Яков: Идеология, которой мы придерживались в «Роснано» с первых дней, состояла в том, что мы должны находить проекты, которые будут окупаемы. В них будет вкладываться частный капитал, и только в этом случае мы добавим те государственные деньги, которыми нас наделили при образовании корпорации «Роснано». Наш главный принцип заключался в том, что мы всегда – миноритарные акционеры создаваемых нами компаний. Одно дело – государственная или научная экспертиза, а другое дело – частный собственник, который вкладывает деньги только тогда, когда он уверен, что он эти деньги отобьет. Находя в сфере наноиндустрии проекты, в которые готов вложиться частник, мы доводим идеи до ума, договариваемся с инвесторами и наш совет директоров решает, сколько добавит «Роснано» (нельзя забывать, что это деньги налогоплательщиков), чтобы реализовать интересный, выгодный и содержательный проект. Все проекты, которыми мы занимались, по сути венчурные. Здесь всегда есть риск, что что-то не получится, например, что мы выпустим продукцию, которая не будет пользоваться спросом, потому что кто-то нас уже опередил. У нас действительно были просчеты. Мы сделали проект, вложили деньги – и вдруг выяснилось, что такой продукт уже производят, но с более низкими затратами. Были случаи, когда мы проигрывали на рынке, не выполняли показатели, которые должны были выполнить, проекты окупались не за три года, а за семь лет. Однако были и очень успешные проекты. Поэтому, на мой взгляд, идеология работы «Роснано» себя оправдала, особенно если учесть, что мы вкладываем деньги в проекты только в области наноиндустрии. Даже когда нам предлагали очень заманчивые идеи, но не из предписанной нам инвестиционным меморандумом сферы, мы их отклоняли. Принципиально важно, что мы принимаем к рассмотрению и реализовываем только те проекты, которые заканчиваются производством продукции, ее сбытом на рынке. Мы не финансировали научные ис- следования в чистом виде, для этого есть Академия наук и отраслевые институты. Не все складывалось гладко за эти шесть лет, но в одном можно быть уверенным – это того стоило.

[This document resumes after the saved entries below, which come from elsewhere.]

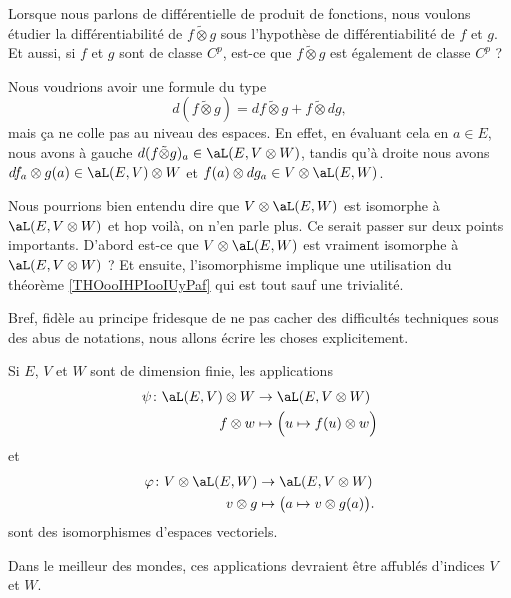 Lorsque nous parlons de différentielle de produit de fonctions, nous voulons étudier la différentiabilité de \( f\tilde\otimes g\) sous l'hypothèse de différentiabilité de \( f\) et \( g\). Et aussi, si \( f\) et \( g\) sont de classe \( C^p\), est-ce que \( f\tilde\otimes g\) est également de classe \( C^p\) ?

Nous voudrions avoir une formule du type
\begin{equation}
	d(f\tilde\otimes g)=df\tilde\otimes g+f\tilde\otimes dg,
\end{equation}
mais ça ne colle pas au niveau des espaces. En effet, en évaluant cela en \( a\in E\), nous avons à gauche \( d(f\tilde\otimes g)_a\in\aL(E,V\otimes W)\), tandis qu'à droite nous avons \( df_a\otimes g(a)\in \aL(E,V)\otimes W\) et \( f(a)\otimes dg_a\in V\otimes \aL(E,W)\).

Nous pourrions bien entendu dire que \( V\otimes \aL(E,W)\) est isomorphe à \( \aL(E,V\otimes W)\) et hop voilà, on n'en parle plus. Ce serait passer sur deux points importants. D'abord est-ce que \( V\otimes \aL(E,W)\) est vraiment isomorphe à \( \aL(E,V\otimes W)\) ? Et ensuite, l'isomorphisme implique une utilisation du théorème \ref{THOooIHPIooIUyPaf} qui est tout sauf une trivialité.

Bref, fidèle au principe fridesque de ne pas cacher des difficultés techniques sous des abus de notations, nous allons écrire les choses explicitement.

\begin{lemma}
	Si \( E\), \( V\) et \( W\) sont de dimension finie, les applications
	\begin{equation}        \label{EQooVWXRooCesUqH}
		\begin{aligned}
			\psi\colon \aL(E,V)\otimes W & \to \aL(E,V\otimes W)                      \\
			f\otimes w                   & \mapsto \Big( u\mapsto f(u)\otimes w \Big)
		\end{aligned}
	\end{equation}
	et
	\begin{equation}
		\begin{aligned}
			\varphi\colon V\otimes \aL(E,W) & \to \aL(E,V\otimes W)                       \\
			v\otimes g                      & \mapsto \big( a\mapsto v\otimes g(a) \big).
		\end{aligned}
	\end{equation}
	sont des isomorphismes d'espaces vectoriels.
\end{lemma}
Dans le meilleur des mondes, ces applications devraient être affublés d'indices \( V\) et \( W\).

Арина: За образованием «Роснано» последовал целый ряд инициатив государства – по созданию фонда «Сколково», Российского фонда прямых инвестиций, Российской венчурной корпорации… Как Вы оцениваете то, что с ними произошло за это время?

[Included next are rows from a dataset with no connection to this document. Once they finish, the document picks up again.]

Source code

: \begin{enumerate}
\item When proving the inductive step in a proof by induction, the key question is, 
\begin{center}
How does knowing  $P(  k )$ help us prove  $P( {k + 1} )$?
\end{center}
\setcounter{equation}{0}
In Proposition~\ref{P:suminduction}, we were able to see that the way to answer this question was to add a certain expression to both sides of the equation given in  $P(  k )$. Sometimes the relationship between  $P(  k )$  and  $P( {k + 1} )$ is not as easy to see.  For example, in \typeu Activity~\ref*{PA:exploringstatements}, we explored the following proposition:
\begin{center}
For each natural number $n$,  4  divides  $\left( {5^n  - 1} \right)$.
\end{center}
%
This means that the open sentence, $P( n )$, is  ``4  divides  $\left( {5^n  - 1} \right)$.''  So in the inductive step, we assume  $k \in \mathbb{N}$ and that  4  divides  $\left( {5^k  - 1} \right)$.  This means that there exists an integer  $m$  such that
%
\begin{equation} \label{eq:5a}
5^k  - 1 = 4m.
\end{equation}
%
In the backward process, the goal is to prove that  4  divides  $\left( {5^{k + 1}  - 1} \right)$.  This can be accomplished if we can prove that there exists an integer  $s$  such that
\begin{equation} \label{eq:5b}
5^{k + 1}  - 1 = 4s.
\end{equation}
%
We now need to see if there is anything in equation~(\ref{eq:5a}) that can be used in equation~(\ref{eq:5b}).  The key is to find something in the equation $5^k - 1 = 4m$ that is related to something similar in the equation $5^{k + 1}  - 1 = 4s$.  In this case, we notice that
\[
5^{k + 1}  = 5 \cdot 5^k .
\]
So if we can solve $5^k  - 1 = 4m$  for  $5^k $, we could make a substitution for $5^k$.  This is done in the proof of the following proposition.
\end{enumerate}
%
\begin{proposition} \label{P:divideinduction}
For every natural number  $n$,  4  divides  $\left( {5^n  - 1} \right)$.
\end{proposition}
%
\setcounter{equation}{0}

Яков: Я считаю, это позитивный опыт. Во всем мире запуск мощных инновационных проектов осуществляется при участии государства. Наше государство поступило правильно, когда вложило деньги в Сколково, в «Роснано» и другие начинания такого рода. Я никогда не приветствовал вложения в инициативы, в которые может вкладываться частник. Когда государство при дефиците средств тратит их на строительство автозавода или развитие производства нефтегазового оборудования – это безобразие. Запускать крупные инновационные проекты без участия государства практически невозможно.

ПРОРАБОТАННАЯ ТЕОРИЯ

Арина: Когда Вы были заместителем председателя правления РАО «ЕЭС России», как принимались решения для энергетики?

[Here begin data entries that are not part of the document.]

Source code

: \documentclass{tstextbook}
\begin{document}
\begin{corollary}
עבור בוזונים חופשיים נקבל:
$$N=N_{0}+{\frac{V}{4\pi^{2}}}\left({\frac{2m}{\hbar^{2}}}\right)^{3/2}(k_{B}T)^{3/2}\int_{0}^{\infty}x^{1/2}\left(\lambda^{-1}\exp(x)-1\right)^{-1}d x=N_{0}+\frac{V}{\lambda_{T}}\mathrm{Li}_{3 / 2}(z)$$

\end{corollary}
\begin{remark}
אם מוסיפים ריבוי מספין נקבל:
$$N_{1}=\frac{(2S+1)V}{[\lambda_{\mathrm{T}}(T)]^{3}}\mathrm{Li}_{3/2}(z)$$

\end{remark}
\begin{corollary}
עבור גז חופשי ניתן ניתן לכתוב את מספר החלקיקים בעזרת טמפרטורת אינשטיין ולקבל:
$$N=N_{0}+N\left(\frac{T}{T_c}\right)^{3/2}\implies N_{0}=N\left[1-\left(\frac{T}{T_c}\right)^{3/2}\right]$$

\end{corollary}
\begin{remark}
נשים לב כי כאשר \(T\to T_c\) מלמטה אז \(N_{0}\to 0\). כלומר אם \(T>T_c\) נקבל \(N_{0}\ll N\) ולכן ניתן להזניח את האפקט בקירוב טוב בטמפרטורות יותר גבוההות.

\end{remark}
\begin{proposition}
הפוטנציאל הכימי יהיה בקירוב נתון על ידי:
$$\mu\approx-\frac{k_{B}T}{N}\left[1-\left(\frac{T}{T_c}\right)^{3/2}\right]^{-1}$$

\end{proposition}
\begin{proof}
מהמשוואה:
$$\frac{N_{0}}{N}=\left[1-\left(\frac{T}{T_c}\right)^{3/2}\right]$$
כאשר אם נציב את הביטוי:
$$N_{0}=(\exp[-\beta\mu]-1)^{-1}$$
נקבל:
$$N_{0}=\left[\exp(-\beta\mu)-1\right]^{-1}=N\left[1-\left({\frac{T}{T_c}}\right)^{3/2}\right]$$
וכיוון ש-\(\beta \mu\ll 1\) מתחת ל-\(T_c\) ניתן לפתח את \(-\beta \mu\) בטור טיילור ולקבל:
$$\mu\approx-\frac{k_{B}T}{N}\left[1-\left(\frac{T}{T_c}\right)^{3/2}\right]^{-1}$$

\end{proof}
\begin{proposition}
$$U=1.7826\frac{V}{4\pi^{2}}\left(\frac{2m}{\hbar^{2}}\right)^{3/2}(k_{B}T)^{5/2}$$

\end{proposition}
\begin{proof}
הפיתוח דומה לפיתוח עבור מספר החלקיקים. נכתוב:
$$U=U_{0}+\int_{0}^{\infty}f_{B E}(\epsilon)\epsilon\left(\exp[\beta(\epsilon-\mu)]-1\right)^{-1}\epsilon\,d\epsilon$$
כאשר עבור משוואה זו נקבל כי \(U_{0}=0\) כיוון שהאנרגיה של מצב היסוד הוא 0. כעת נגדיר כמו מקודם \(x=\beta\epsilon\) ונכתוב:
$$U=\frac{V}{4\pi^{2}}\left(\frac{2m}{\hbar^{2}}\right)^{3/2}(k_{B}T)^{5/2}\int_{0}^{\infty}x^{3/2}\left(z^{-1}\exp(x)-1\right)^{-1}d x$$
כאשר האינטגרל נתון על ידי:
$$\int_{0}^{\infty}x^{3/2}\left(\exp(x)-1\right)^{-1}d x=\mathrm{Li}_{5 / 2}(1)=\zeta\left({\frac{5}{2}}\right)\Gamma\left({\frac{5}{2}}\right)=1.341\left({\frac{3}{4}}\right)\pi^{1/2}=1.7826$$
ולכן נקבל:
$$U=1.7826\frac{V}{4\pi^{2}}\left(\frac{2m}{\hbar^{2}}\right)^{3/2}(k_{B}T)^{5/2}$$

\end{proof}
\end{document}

Яков: Анатолий Чубайс, я и многие другие специалисты, пришедшие с нами в РАО «ЕЭС России», работали до этого на макроуровне – в Министерстве экономики, в Министерстве финансов, в ЦБ. Существовало мнение, что вряд ли мы сможем справиться с проблемами на уровне отрасли и предприятий. Да, нам иногда не хватало практического опыта и понимания специфических проблем такой сложной отрасли, как электроэнергетика. Но зато мы хорошо понимали те рыночные механизмы, которые уже вовсю работали в нашей стране благодаря реформам, начатым в 1991 году Егором Гайдаром. В 1990-е годы за электроэнергию никто не платил, считалось, что это дармовой товар. Неоплаченной оставалось до 90% отпущенной электроэнергии. Не только население, но и крупные предприятия считали нормальным платить за нее с опозданием в полгода, год, два года. Но ведь надо было платить зарплату электрикам, ремонтировать станции и тянуть новые сети. Откуда было брать деньги? Разумеется, все делалось за счет государственного бюджета.

Арина: Очевидно, что с этим надо было бороться. Но как?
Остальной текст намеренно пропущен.